= Meghraj Tawar =

Indian politician

Meghraj Tawar (died on August 27, 2017) was an Indian politician from the Communist Party of India. He represented Gogunda constituency in Rajasthan Legislative Assembly from 1980 to 1985. He is a prominent profile of the party amongst the local Adivasi community.

He died on 27 August 2017 in Rabindranath Tagore Medical College Hospital in Udaipur in age of 76.

==Adivasi struggles==
Tawar hails from the Bhil community. A prominent Adivasi cadre of the Communist Party, Tawar was detained under the Maintenance of Internal Security Act in the 1970s for having led a campaign against usurers. According to G.S. Rao, "[Tawar] not only organised a terror against the Mahajans and Government officials in Gogunda, but maintained a tribal government in the region for many days. This government could be removed only through police force." As of 2011 he served as a national office bearer of the All India Adivasi Mahasabha.

==Legislator==
He contested the Gogunda seat in the 1977 Rajasthan Legislative Assembly election, finishing in second place with 8,743 votes (40.62%). He was defeated by Bhura Lal from the Janata Party. Tawar won the Gongunda seat in the 1980 Rajasthan Legislative Assembly election, obtaining 9,530 votes (33.74%).

==Candidate==
Tawar has contested every election to the Lok Sabha (lower house of the Parliament of India) between 1984 and 2014. He contested the Salumber seat in the general elections of 1984 (37,260 votes, 10.56%), 1989 (21,837 votes, 4.88%), 1991 (16,203 votes, 3.86%), 1996 (24,450 votes, 5.70%), 1998 (42,202 votes, 7.04%), 1999 (22,417 votes, 3.99%) and 2004 (32,233 votes, 5.12%). He finished in third place in all of these elections.

He contested the 1985 Legislative Assembly election from the Phalasia seat, finishing in second place with 4,301 votes (14.55%). Tawar stood as a candidate for the Sarada seat in the 1990 Legislative Assembly election, finishing in third place with 3,915 votes (6.87%). He contested the Sarada seat in the 1993 Legislative Assembly election, finishing in third place with 8,109 votes (12.20%).

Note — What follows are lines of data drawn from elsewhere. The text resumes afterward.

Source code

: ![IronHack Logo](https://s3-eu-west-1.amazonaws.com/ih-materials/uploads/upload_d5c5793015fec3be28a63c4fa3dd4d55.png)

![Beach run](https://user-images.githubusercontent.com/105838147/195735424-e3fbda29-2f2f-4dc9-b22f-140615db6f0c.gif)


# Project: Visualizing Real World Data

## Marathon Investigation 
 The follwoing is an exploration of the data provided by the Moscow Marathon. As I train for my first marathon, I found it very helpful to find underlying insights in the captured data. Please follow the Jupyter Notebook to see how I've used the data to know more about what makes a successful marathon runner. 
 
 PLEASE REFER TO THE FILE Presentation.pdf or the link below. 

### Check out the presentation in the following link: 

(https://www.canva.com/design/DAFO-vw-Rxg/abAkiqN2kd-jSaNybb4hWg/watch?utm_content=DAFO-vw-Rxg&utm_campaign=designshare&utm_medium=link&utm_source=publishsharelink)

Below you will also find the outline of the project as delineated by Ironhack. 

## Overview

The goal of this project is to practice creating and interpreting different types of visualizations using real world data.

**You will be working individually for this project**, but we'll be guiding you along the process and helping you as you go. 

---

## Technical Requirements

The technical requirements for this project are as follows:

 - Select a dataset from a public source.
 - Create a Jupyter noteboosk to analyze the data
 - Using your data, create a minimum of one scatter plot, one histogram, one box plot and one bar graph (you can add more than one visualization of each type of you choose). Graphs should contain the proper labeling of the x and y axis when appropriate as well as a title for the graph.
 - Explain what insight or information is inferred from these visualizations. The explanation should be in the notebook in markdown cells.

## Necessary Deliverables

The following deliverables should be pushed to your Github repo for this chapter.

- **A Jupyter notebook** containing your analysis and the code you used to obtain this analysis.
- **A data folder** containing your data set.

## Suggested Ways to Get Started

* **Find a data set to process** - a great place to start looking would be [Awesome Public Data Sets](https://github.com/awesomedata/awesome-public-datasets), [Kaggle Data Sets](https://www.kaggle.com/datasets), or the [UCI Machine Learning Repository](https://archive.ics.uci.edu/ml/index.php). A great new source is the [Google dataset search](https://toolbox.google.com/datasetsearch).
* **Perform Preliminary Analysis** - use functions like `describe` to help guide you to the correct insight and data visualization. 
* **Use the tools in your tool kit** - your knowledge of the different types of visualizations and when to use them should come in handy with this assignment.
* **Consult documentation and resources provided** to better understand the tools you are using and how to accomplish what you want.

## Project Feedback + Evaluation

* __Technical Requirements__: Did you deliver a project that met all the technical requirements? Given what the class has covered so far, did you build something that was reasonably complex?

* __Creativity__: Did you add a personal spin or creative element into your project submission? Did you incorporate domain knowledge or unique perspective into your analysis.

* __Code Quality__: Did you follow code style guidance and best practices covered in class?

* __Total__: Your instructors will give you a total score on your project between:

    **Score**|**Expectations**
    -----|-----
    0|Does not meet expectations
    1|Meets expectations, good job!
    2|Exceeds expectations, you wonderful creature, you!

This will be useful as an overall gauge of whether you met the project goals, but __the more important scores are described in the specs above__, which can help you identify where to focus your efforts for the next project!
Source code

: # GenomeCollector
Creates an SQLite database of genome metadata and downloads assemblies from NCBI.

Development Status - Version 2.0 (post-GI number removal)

In 1998 Tawar contested the Legislative Assembly election from the Gongunda seat, finishing in third place with 2,952 votes (4.17%). Tawar contested the Gongunda seat in the November 2003 Legislative Assembly polls; finishing third with 5,923 votes (6.42%)

After new delimitation of Lok Sabha constituencies, the Communist Party fielded Tawar as its candidate in the Udaipur seat in the 2009 general election. He finished in third place with 27,324 votes (3.60%). He again contested the Gongunda seat in the 2013 Legislative Assembly election, finishing in third place with 6,416 votes.

The Communist Party fielded the 75-year-old Tawar as its candidate in the Udaipur constituency in the 2014 general election. Tawar was the first candidate to file his nomination papers in Udaipur.